→ WHAT THIS TASK INVOLVES:
For each line in the data below that has the word "authentication", copy that line.

==== SOURCE MATERIAL

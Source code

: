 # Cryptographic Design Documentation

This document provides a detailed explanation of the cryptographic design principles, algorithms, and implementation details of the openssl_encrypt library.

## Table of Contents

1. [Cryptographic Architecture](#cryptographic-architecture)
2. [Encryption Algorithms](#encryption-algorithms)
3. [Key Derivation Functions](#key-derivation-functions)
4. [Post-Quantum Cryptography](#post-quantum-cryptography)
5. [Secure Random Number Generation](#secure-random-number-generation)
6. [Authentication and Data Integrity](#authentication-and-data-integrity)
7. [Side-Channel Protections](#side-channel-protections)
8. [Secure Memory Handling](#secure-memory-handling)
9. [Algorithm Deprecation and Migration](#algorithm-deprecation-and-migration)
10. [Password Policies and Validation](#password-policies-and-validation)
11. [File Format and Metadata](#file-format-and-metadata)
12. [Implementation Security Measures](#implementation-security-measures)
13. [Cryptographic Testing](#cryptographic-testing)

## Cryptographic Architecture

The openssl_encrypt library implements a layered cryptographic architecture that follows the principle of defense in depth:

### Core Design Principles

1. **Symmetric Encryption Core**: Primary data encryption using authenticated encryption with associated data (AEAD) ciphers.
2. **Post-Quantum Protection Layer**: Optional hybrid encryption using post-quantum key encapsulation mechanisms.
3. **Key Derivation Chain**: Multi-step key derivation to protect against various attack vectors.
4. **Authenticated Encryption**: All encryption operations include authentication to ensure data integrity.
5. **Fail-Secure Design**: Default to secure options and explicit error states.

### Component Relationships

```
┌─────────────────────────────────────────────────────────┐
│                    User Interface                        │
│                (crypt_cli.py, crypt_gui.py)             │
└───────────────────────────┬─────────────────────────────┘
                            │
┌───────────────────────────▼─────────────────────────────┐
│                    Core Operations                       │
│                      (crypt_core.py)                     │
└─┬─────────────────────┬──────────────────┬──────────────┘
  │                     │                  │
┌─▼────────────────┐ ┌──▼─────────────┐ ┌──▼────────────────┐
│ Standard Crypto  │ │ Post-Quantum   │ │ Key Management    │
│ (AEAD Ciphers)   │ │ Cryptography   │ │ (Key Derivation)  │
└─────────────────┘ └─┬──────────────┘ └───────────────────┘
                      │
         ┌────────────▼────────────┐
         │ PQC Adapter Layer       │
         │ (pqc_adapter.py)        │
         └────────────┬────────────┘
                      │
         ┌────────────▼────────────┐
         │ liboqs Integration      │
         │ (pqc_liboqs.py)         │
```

========

→ ANSWER TO THE PROBLEM:
6. [Authentication and Data Integrity](#authentication-and-data-integrity)
4. **Authenticated Encryption**: All encryption operations include authentication to ensure data integrity.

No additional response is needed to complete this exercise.